[THE INPUT Boundary: Start]
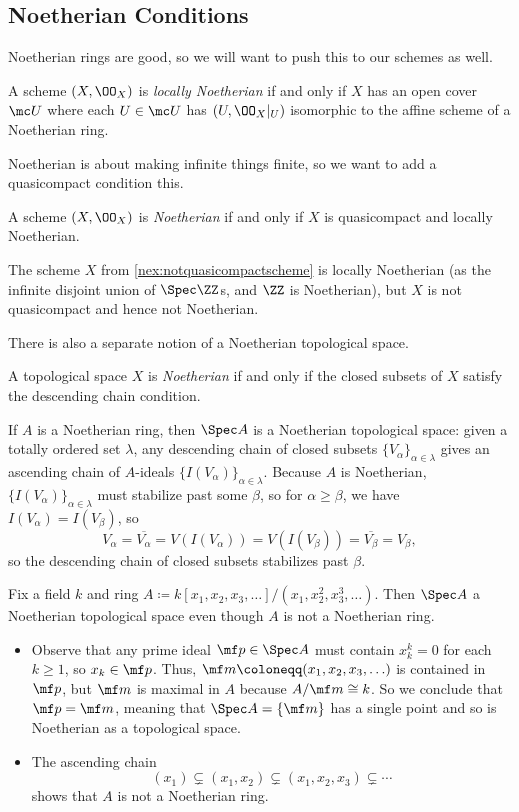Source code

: \documentclass[../notes.tex]{subfiles}
\begin{document}
\subsection{Noetherian Conditions}
Noetherian rings are good, so we will want to push this to our schemes as well.
\begin{definition}
	A scheme $(X,\OO_X)$ is \textit{locally Noetherian} if and only if $X$ has an open cover $\mc U$ where each $U\in\mc U$ has $(U,\OO_X|_U)$ isomorphic to the affine scheme of a Noetherian ring.
\end{definition}
Noetherian is about making infinite things finite, so we want to add a quasicompact condition this.
\begin{definition}[Noetherian]
	A scheme $(X,\OO_X)$ is \textit{Noetherian} if and only if $X$ is quasicompact and locally Noetherian.
\end{definition}
\begin{example}
	The scheme $X$ from \autoref{nex:notquasicompactscheme} is locally Noetherian (as the infinite disjoint union of $\Spec\ZZ$s, and $\ZZ$ is Noetherian), but $X$ is not quasicompact and hence not Noetherian.
\end{example}
There is also a separate notion of a Noetherian topological space.
\begin{definition}[Noetherian]
	A topological space $X$ is \textit{Noetherian} if and only if the closed subsets of $X$ satisfy the descending chain condition.
\end{definition}
\begin{example} \label{ex:noetherianringisnoetherian}
	If $A$ is a Noetherian ring, then $\Spec A$ is a Noetherian topological space: given a totally ordered set $\lambda$, any descending chain of closed subsets $\{V_\alpha\}_{\alpha\in\lambda}$ gives an ascending chain of $A$-ideals $\{I(V_\alpha)\}_{\alpha\in\lambda}$. Because $A$ is Noetherian, $\{I(V_\alpha)\}_{\alpha\in\lambda}$ must stabilize past some $\beta$, so for $\alpha\ge\beta$, we have $I(V_\alpha)=I(V_\beta)$, so
	\[V_\alpha=\overline{V_\alpha}=V(I(V_\alpha))=V(I(V_\beta))=\overline{V_\beta}=V_\beta,\]
	so the descending chain of closed subsets stabilizes past $\beta$.
\end{example}
\begin{nex}
	Fix a field $k$ and ring $A\coloneqq k[x_1,x_2,x_3,\ldots]/\left(x_1,x_2^2,x_3^3,\ldots\right)$. Then $\Spec A$ a Noetherian topological space even though $A$ is not a Noetherian ring.
	\begin{itemize}
		\item Observe that any prime ideal $\mf p\in\Spec A$ must contain $x_k^k=0$ for each $k\ge1$, so $x_k\in\mf p$. Thus, $\mf m\coloneqq(x_1,x_2,x_3,\ldots)$ is contained in $\mf p$, but $\mf m$ is maximal in $A$ because $A/\mf m\cong k$. So we conclude that $\mf p=\mf m$, meaning that $\Spec A=\{\mf m\}$ has a single point and so is Noetherian as a topological space.
		\item The ascending chain
		\[(x_1)\subsetneq(x_1,x_2)\subsetneq(x_1,x_2,x_3)\subsetneq\cdots\]
		shows that $A$ is not a Noetherian ring.
	\end{itemize}
\end{nex}
\end{document}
[THE INPUT Boundary: End]
== WORK INSTRUCTIONS ==
Please give the number of lines with "must" in the entries above, and write no other text.

== WRITTEN REPLY ==
2